Nay, the person that originally thought of burying corpses was a genius… a headline like that should be followed by picture of a man with a spade standing triumphantly at the side of newly covered grave.
The next headline was quite recent news on the radio (today if I’m not mistaken) “Miners shot by security guards after found digging for gold”. That’s a raw deal in my opinion, the last time I checked digging for gold was part of the job description. Were they innocently working before some trigger happy guard came along and shot them to pieces or were they hiding nuggets up their asses?
A few weeks back there was even a report of a Boeing 767 crash landing at Harare International Airport.

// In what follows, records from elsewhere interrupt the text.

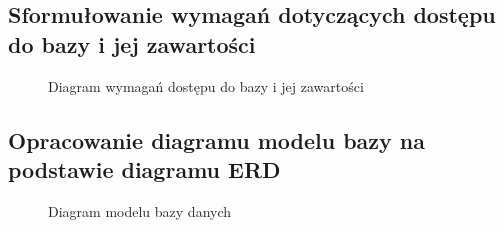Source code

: \subsection{Sformułowanie wymagań dotyczących dostępu do bazy i jej zawartości}
\begin{figure}[H]
    \centering
    \caption{Diagram wymagań dostępu do bazy i jej zawartości}
\end{figure}
\subsection{Opracowanie diagramu modelu bazy na podstawie diagramu ERD}
\begin{figure}[H]
    \centering
    \caption{Diagram modelu bazy danych}
\end{figure}
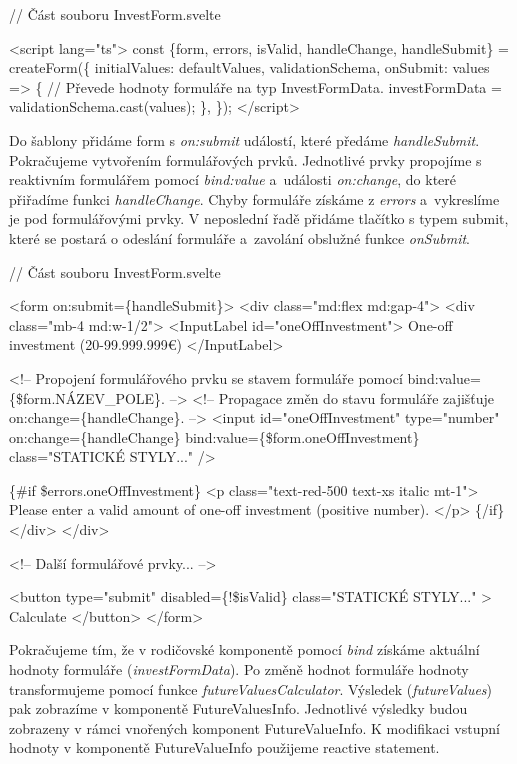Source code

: \begin{prog}
// Část souboru InvestForm.svelte

<script lang="ts">
  const \{form, errors, isValid, handleChange, handleSubmit\} = createForm(\{
    initialValues: defaultValues,
    validationSchema,
    onSubmit: values => \{
      // Převede hodnoty formuláře na typ InvestFormData.
      investFormData = validationSchema.cast(values);
    \},
  \});
</script>
\end{prog}

Do šablony přidáme form s \emph{on:submit} událostí, které předáme \emph{handleSubmit}. Pokračujeme vytvořením formulářových prvků. 
Jednotlivé prvky propojíme s reaktivním formulářem pomocí \emph{bind:value} a~události \emph{on:change}, do které přiřadíme funkci \emph{handleChange}. 
Chyby formuláře získáme z \emph{errors} a~vykreslíme je pod formulářovými prvky. 
V neposlední řadě přidáme tlačítko s typem submit, které se postará o odeslání formuláře a~zavolání obslužné funkce \emph{onSubmit}.

\begin{prog}
// Část souboru InvestForm.svelte

<form on:submit=\{handleSubmit\}>
  <div class="md:flex md:gap-4">
    <div class="mb-4 md:w-1/2">
      <InputLabel id="oneOffInvestment">
        One-off investment (20-99.999.999€)
      </InputLabel>

      <!-- Propojení formulářového prvku se stavem formuláře
        pomocí bind:value=\{\$form.NÁZEV_POLE\}. -->
      <!-- Propagace změn do stavu formuláře 
        zajišťuje on:change=\{handleChange\}. -->
      <input
        id="oneOffInvestment"
        type="number"
        on:change=\{handleChange\}
        bind:value=\{\$form.oneOffInvestment\}
        class="STATICKÉ STYLY..."
      />

      \{#if \$errors.oneOffInvestment\}
        <p class="text-red-500 text-xs italic mt-1">
          Please enter a valid amount of one-off investment (positive number).
        </p>
      \{/if\}
    </div>
  </div>

  <!-- Další formulářové prvky... -->

  <button
    type="submit"
    disabled=\{!\$isValid\}
    class="STATICKÉ STYLY..."
  >
    Calculate
  </button>
</form>
\end{prog}

Pokračujeme tím, že v rodičovské komponentě pomocí \emph{bind} získáme aktuální hodnoty formuláře (\emph{investFormData}). Po změně hodnot formuláře hodnoty transformujeme pomocí funkce \emph{futureValuesCalculator}. 
Výsledek (\emph{futureValues}) pak zobrazíme v komponentě FutureValuesInfo. Jednotlivé výsledky budou zobrazeny v rámci vnořených komponent FutureValueInfo. 
K modifikaci vstupní hodnoty v komponentě FutureValueInfo použijeme reactive statement.

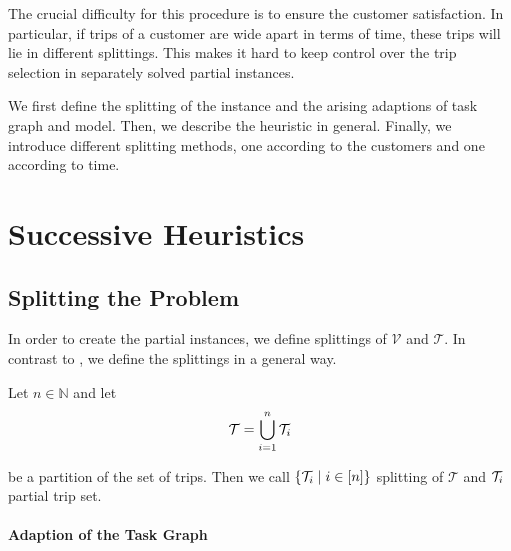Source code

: The crucial difficulty for this procedure is to ensure the customer satisfaction. In particular, if trips of a customer are wide apart in terms of time, these trips will lie in different splittings. This makes it hard to keep control over the trip selection in separately solved partial instances.

We first define the splitting of the instance and the arising adaptions of task graph and model. Then, we describe the heuristic in general. Finally, we introduce different splitting methods, one according to the customers and one according to time. 


\section{Successive Heuristics}

\subsection{Splitting the Problem}

In order to create the partial instances, we define splittings of $\mathcal{V}$ and $\mathcal{T}$. In contrast to \cite{Knoll}, we define the splittings in a general way.

\begin{definition}[Splitting]
\label{def:splitting}

Let $n\in\mathbb{N}$ and let
\begin{align*}
	\mathcal{T}=\bigcup_{i=1}^n\mathcal{T}_i
\end{align*}

be a partition of the set of trips. Then we call $\left\{\mathcal{T}_i\mid i\in[n]\right\}$ splitting of $\mathcal{T}$ and $\mathcal{T}_i$ partial trip set.

\end{definition}

\paragraph{Adaption of the Task Graph} \parfill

The world looked on in panic as people started pointing fingers and checking flight details of family members… all until we read the full report (a day later) detailing a 767 crash-land TRAINING EXERCISE!
These sorts of things can so easily be taken the wrong way. If it’s all about getting people talking and making a fuss over stuff that ends up being really trivial, I don’t think it’s worth it at all. In my opinion, if ones story is boring, being vague and lying about it to be popular is rather juvenile. People that write news reports in this manner should be forced to swallow broken lightbulbs.